Ketua Umum Asosiasi Pengembang Perumahan dan Permukiman Seluruh Indoensia (Apersi) periode 2010-2016 Eddy Ganefo mengatakan, selama masa kepemimpinannya di Apersi, masih ada sejumlah tantangan serius dalam upaya penyediaan rumah untuk masyarakat berpenghasilan rendah (MBR) yang belum selesai.
Pertama, dari segi keseriusan para pemangku kepentingan, antara lain Kementerian Pekerjaan Umum dan Perumahan Rakyat (PUPR), Kementerian Agraria dan Tata Ruang (ATR)/ Badan Pertanahan Nasional (BPN), pemerintah daerah, dan PLN.

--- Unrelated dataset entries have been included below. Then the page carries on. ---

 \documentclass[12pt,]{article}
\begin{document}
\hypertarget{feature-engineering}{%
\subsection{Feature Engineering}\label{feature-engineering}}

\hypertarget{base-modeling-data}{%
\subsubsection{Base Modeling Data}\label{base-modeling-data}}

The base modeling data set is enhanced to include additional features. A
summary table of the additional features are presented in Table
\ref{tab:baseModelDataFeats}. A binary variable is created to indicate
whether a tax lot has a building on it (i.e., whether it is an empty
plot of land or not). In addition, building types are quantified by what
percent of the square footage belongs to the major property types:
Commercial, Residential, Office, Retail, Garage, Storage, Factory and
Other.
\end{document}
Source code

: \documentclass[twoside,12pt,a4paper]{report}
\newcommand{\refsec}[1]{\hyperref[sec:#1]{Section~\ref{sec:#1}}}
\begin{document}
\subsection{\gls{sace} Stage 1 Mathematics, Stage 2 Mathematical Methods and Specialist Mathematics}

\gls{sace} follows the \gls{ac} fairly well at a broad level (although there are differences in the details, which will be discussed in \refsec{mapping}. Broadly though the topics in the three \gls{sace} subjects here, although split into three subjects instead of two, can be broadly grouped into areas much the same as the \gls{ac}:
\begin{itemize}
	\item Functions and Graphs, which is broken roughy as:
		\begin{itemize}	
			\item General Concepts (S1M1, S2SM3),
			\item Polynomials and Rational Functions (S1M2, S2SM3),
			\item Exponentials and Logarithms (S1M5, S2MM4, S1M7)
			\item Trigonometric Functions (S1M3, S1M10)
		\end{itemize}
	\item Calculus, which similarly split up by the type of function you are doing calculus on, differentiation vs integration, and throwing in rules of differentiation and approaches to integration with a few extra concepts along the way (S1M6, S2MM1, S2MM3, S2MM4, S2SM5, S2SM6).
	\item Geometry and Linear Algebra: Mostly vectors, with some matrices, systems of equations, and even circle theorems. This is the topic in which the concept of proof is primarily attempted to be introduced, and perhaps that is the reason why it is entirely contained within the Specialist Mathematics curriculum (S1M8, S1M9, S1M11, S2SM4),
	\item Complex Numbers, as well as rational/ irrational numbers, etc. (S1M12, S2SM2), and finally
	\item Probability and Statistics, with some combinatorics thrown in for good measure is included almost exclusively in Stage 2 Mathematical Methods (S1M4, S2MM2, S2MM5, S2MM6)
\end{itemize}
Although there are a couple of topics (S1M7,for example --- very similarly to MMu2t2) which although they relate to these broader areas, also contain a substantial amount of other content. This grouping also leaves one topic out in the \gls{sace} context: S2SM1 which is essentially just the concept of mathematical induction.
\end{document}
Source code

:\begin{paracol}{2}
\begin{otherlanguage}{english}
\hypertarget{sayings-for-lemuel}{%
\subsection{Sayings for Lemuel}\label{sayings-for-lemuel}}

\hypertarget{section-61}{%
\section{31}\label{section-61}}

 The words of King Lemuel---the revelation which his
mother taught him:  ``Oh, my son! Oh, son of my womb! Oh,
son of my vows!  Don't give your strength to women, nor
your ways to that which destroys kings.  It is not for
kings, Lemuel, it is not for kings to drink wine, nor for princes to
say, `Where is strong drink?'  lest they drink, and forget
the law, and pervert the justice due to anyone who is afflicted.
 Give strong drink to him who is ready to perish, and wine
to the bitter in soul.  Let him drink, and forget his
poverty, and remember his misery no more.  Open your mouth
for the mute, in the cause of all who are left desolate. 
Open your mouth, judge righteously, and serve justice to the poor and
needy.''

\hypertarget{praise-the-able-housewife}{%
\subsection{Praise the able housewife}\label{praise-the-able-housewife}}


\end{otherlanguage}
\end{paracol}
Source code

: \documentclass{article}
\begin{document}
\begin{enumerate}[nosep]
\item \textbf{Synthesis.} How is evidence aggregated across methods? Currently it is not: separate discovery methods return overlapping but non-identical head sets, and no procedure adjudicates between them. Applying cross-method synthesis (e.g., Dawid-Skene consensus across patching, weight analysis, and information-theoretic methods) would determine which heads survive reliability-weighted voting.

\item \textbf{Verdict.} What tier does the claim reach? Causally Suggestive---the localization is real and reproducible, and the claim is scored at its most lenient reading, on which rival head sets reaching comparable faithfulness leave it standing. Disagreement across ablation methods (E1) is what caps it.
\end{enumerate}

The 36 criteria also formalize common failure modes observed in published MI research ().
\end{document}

Masih begitu banyak hambatan dari instansi pemerintahan yang membuat program penyediaan rumah untuk MBR sangat terhambat. Dirinya mengapresiasi langkah pemerintah untuk menyederhanakan perizinan pembangunan rumah MBR, tetapi hingga kini pun regulasinya belum diterbitkan.
Anggaran subsidi pun masih sangat terbatas. Pemerintah memang telah memberi skema baru subsidi selisih bunga untuk mengatasi keterbatasan dana fasilitas likuiditas pembiayaan perumahan (FLPP). Namun, skema ini kurang diminati perbankan karena mensyaratkan 100% likuiditas dari bank penyalur, padahal likuiditas bank untuk FLPP hanya 10%.
Kedua, dari sisi kemampuan MBR untuk mengakses program subsidi pemerintah. Pemerintah telah menetapkan batas penghasilan tertentu bagi masyarakat kategori MBR yang dapat membeli rumah subsidi, tetapi perbankan memberi batasan lain bahwa hanya pekerja MBR dari sektor formal saja yang bisa mengakses subsidi.
Eddy menilai, tahun depan kemungkinan industri properti akan semakin bergairah seiring pulihnya perekonomian dan belanja masyarakat. Namun, masih ada tantangan yang mendesak untuk dibenahi agar pembangunan dan penyerapan rumah MBR dapat meningkat tahun depan.
Tantangan tersebut antara lain ketersediaan lahan yang murah bagi rumah MBR. Hal ini mensyaratkan bank tanah segera mungkin terbentuk.
Selain itu, ketersediaan listrik di daerah juga menjadi penghambat yang sangat mengganggu. Penyediaan jaringan listrik ke perumahan yang dibangun pengembang cenderung sangat lambat sehingga menghambat laju pembangunan rumah untuk MBR.
Selama belum ada aliran listrik yang menjangkau rumah yang dibangun, proses pencairan KPR sulit terealisasi.
Eddy juga berharap Peraturan Pemerintah dari Paket Kebijakan Ekonomi XIII tentang Penyederhanaan Perizinan Rumah MBR dapat segera terbit. Sudah sangat lama sejak pertama kali diumumkan regulasi ini tak kunjung terbit.
Padahal, setelah terbit pun masih butuh waktu yang panjang agar regulasi tersebut efektif di lapangan sebab butuh tindaklanjut melalui sosialisasi dan penyesuaian peraturan daerah.
“Kelihatannya 2017 mungkin ada peningkatan, tetapi akan lebih signifikan kalau hal-hal itu dituntaskan,” katanya kepada Bisnis di sela-sela acara Musyawaran Nasional V Apersi, Kamis (15/12/2016).